Effects of land-use on climate change

  • The pattern of urban growth story and its periphery have implications on poverty, food, water, health, jobs and access to services.
  • Interventions like converting agricultural land for housing or industry, filling up ponds and building housing complexes on lake beds, etc. impact ecosystem services and climate adaptation.
  • The people who are dependent on ecosystem for their livelihood suffer the most. This affects the community structures. The natural ecosystem gets affected which threatens their survival too.
  • As per scientists, land cover and land management generate drivers in climate systems that influence local and regional weather patterns. This is due to changes in aerosols, carbon, nitrogen and other gases along with the moisture in the air, heat and light.
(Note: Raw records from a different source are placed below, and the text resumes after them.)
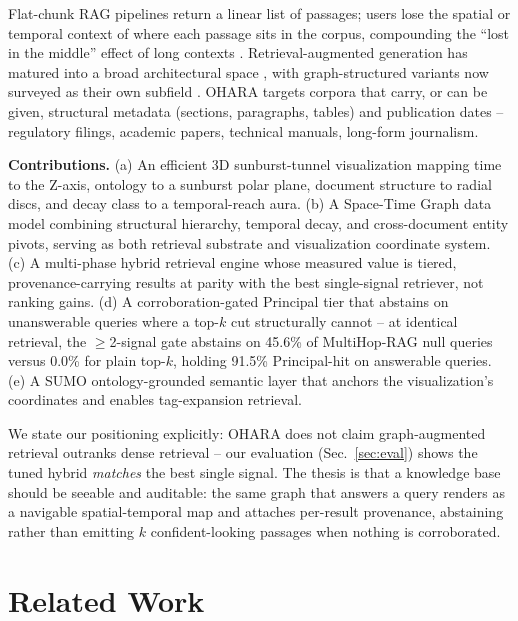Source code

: \documentclass[conference,a4paper]{IEEEtran}
\begin{document}
Flat-chunk RAG pipelines return a linear list of passages; users lose the spatial or temporal context of where each passage sits in the corpus, compounding the ``lost in the middle'' effect of long contexts \cite{liu2024lost}. Retrieval-augmented generation has matured into a broad architectural space \cite{gao2023ragsurvey}, with graph-structured variants now surveyed as their own subfield \cite{peng2024graphrag_survey}. OHARA targets corpora that carry, or can be given, structural metadata (sections, paragraphs, tables) and publication dates -- regulatory filings, academic papers, technical manuals, long-form journalism.

\textbf{Contributions.} (a) An efficient 3D sunburst-tunnel visualization mapping time to the Z-axis, ontology to a sunburst polar plane, document structure to radial discs, and decay class to a temporal-reach aura. (b) A Space-Time Graph data model combining structural hierarchy, temporal decay, and cross-document entity pivots, serving as both retrieval substrate and visualization coordinate system. (c) A multi-phase hybrid retrieval engine whose measured value is tiered, provenance-carrying results at parity with the best single-signal retriever, not ranking gains. (d) A corroboration-gated Principal tier that abstains on unanswerable queries where a top-$k$ cut structurally cannot -- at identical retrieval, the $\geq$2-signal gate abstains on 45.6\% of MultiHop-RAG null queries versus 0.0\% for plain top-$k$, holding 91.5\% Principal-hit on answerable queries. (e) A SUMO ontology-grounded semantic layer that anchors the visualization's coordinates and enables tag-expansion retrieval.

We state our positioning explicitly: OHARA does not claim graph-augmented retrieval outranks dense retrieval -- our evaluation (Sec.~\ref{sec:eval}) shows the tuned hybrid \emph{matches} the best single signal. The thesis is that a knowledge base should be seeable and auditable: the same graph that answers a query renders as a navigable spatial-temporal map and attaches per-result provenance, abstaining rather than emitting $k$ confident-looking passages when nothing is corroborated.

\section{Related Work}
\end{document}

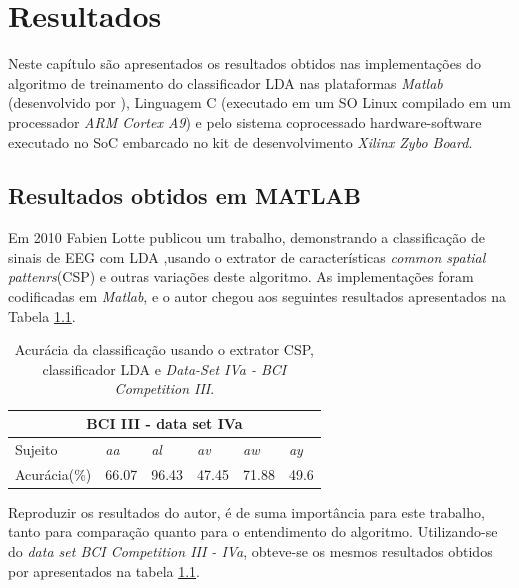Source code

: \chapter[Resultados e Dicussão ]{Resultados}

Neste capítulo são apresentados os resultados obtidos nas implementações do algoritmo de treinamento do classificador LDA nas plataformas \textit{Matlab} (desenvolvido por \cite{F.Lotte}), Linguagem C (executado em um SO Linux compilado em um processador \textit{ARM Cortex A9}) e pelo sistema coprocessado hardware-software executado no SoC embarcado no kit de desenvolvimento \textit{Xilinx Zybo Board}.

\section{Resultados obtidos em MATLAB}
Em 2010 Fabien Lotte publicou um trabalho, demonstrando a classificação de sinais de EEG com LDA \cite{F.Lotte},usando o extrator de características \textit{common spatial pattenrs}(CSP) e outras
variações deste algoritmo. 
As implementações foram codificadas em \textit{Matlab}, e o autor chegou aos seguintes resultados apresentados na Tabela \ref{resultlotte}.

\begin{table}[h]
\centering
\caption{Acurácia da classificação usando o extrator CSP, classificador LDA e  \textit{Data-Set IVa - BCI Competition III}.}
\label{resultlotte}
\begin{tabular}{|l|l|l|l|l|l|}
\hline
\multicolumn{6}{|c|}{BCI III -  data set IVa}  \\ \hline
Sujeito & \textit{aa}    & \textit{al}    & \textit{av}    & \textit{aw}    & \textit{ay}   \\ \hline
Acurácia(\%)     & 66.07 & 96.43 & 47.45 & 71.88 & 49.6 \\ \hline
\end{tabular}
\end{table}
 
Reproduzir os resultados do autor, é de suma importância para este trabalho, tanto para comparação quanto para o entendimento do algoritmo. Utilizando-se do \textit{data set BCI Competition III - IVa}, obteve-se os mesmos resultados obtidos por \cite{F.Lotte} apresentados na tabela \ref{resultlotte}.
This is the reason why the urban heat island effect is understood easily.

What can be done?

  • Protecting waterbodies
  • Conserving groundwater
  • Reducing ecological footprint
  • Living in more compact communities
  • Converting non-forest areas to forest areas to increase flora and fauna diversity
  • Increasing agricultural productivity than expanding agricultural land

These are good ways to address both climate change mitigation and adaptation.

The IVC example

  • Climate change and its effects are concerning in the current era, which makes one curious to know how ancestors survived the climatic changes. Today, scientists are able to demystify the climatic patterns that occurred several thousand years ago through new research methodologies which gives insight into the same.
  • Indus Valley Civilisation underwent a period of climate change about 4,000 years ago and used different subsistence practices to cope with changing environments.
  • Water is considered to be the most critical factor in the survival of the civilisations. The availability, management and usage of water gave important insight into human adaptation and the resilience of subsistence practices in IVC.
  • The north west India was subject to climate change during the period when the Indus Civilisation was at its height (2500 BC—1900 BC). During early Holocene, IVC was situated close to a deep lake Kotla Dahar (in plains of north western part of India) which could have been primarily monsoonal. The water level in lake decreased due to the sporadic rainfall and disruptions in the monsoon cycle between 2200 -2000 BC.
  • This also led to one of the contributing parameter in the process of Indus de- urbanisation which shows that local Indus populations were already well adapted to living in varied and variable environmental conditions. That is why, there were variation in the subsistence practices used by Indus populations.

Connecting the dots:

  • Land use and climate change are interdependent on each other. Do you agree? Critically analyse.